Banning LoUs is like “bolting the stable after the horses have left,” says jewellery trade body’s vice chairman. 

Gold jewelry sits in a display case at a Dwarkadas Chandumal Jewellers store in Mumbai, India. (Photographer: Dhiraj Singh/Bloomberg)
Gold jewelry sits in a display case at a Dwarkadas Chandumal Jewellers store in Mumbai, India. (Photographer: Dhiraj Singh/Bloomberg)

Small and medium players in India's gold business will face higher costs as a result of discontinued letters of undertaking and letters of comfort, Colin Shah, vice chairman of the Gem and Jewellery Export Promotion Council, said today.

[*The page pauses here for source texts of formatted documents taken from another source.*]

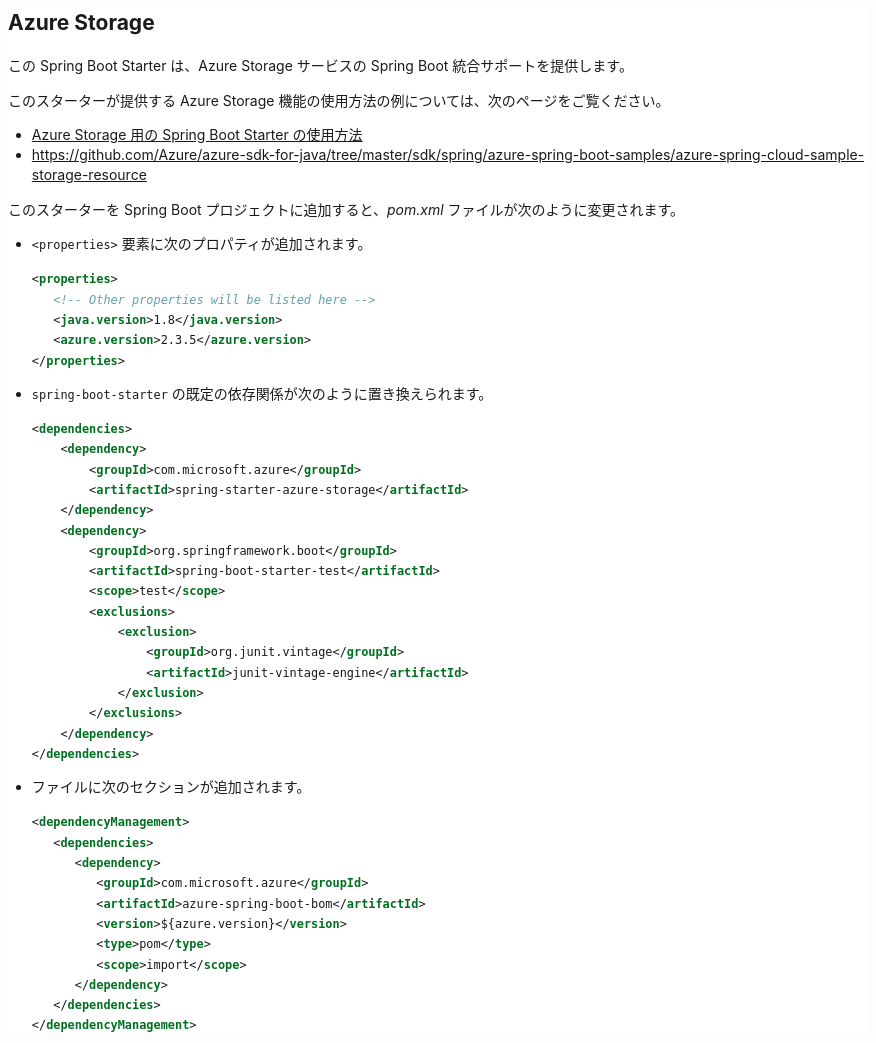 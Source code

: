 <a name="azure-storage"></a>
## <a name="azure-storage"></a>Azure Storage

この Spring Boot Starter は、Azure Storage サービスの Spring Boot 統合サポートを提供します。

このスターターが提供する Azure Storage 機能の使用方法の例については、次のページをご覧ください。

* [Azure Storage 用の Spring Boot Starter の使用方法](configure-spring-boot-starter-java-app-with-azure-storage.md)
* <https://github.com/Azure/azure-sdk-for-java/tree/master/sdk/spring/azure-spring-boot-samples/azure-spring-cloud-sample-storage-resource>

このスターターを Spring Boot プロジェクトに追加すると、*pom.xml* ファイルが次のように変更されます。

* `<properties>` 要素に次のプロパティが追加されます。

   ```xml
   <properties>
      <!-- Other properties will be listed here -->
      <java.version>1.8</java.version>
      <azure.version>2.3.5</azure.version>
   </properties>
   ```

* `spring-boot-starter` の既定の依存関係が次のように置き換えられます。

    ```xml
    <dependencies>
        <dependency>
            <groupId>com.microsoft.azure</groupId>
            <artifactId>spring-starter-azure-storage</artifactId>
        </dependency>
        <dependency>
            <groupId>org.springframework.boot</groupId>
            <artifactId>spring-boot-starter-test</artifactId>
            <scope>test</scope>
            <exclusions>
                <exclusion>
                    <groupId>org.junit.vintage</groupId>
                    <artifactId>junit-vintage-engine</artifactId>
                </exclusion>
            </exclusions>
        </dependency>
    </dependencies>
    ```

* ファイルに次のセクションが追加されます。

   ```xml
   <dependencyManagement>
      <dependencies>
         <dependency>
            <groupId>com.microsoft.azure</groupId>
            <artifactId>azure-spring-boot-bom</artifactId>
            <version>${azure.version}</version>
            <type>pom</type>
            <scope>import</scope>
         </dependency>
      </dependencies>
   </dependencyManagement>
   ```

Smaller players, which account for 20 percent of the country’s gold loan book, use these instruments of credit against collateral. A switch to bank guarantees and letters of credit will lead to a 0.5-1 percent increase in costs in what is already a low-margin and highly competitive business, Shah told BloombergQuint in an interview.

Gold players were not a risk to banks as the LoUs and LoCs given to them are against collateral. Diamond jewellers and large gold players, on the other hand, have not been using the banned instruments anyway with the exception of the two players now alleged of fraud, Shah pointed out.

This is like bolting the stable after the horses have left.
Colin Shah, Vice Chairman, Gems And Jewellery Export Promotion Council

This is part of a series of moves from the Reserve Bank of India after details of the Nirav Modi scam came to light. In the case, Modi’s associates approached the domestic branch of Punjab National Bank to issue fraudulent LoUs to foreign branches of other Indian banks through the SWIFT network. These LoUs were not registered in the core banking system for PNB. This means that the bank was virtually unaware of any such transactions taking place.

The impact is not limited just to small and medium gold businesses. Small and medium enterprise players across all industries that use these facilities will be impacted. However, India will get used to bank guarantees and LCs in a few months. In the mean while, Shah does not see an impact on disbursement of credit by banks. “SME businesses will continue to get credit, but they will have to make a greater effort on compliance,” Shah said.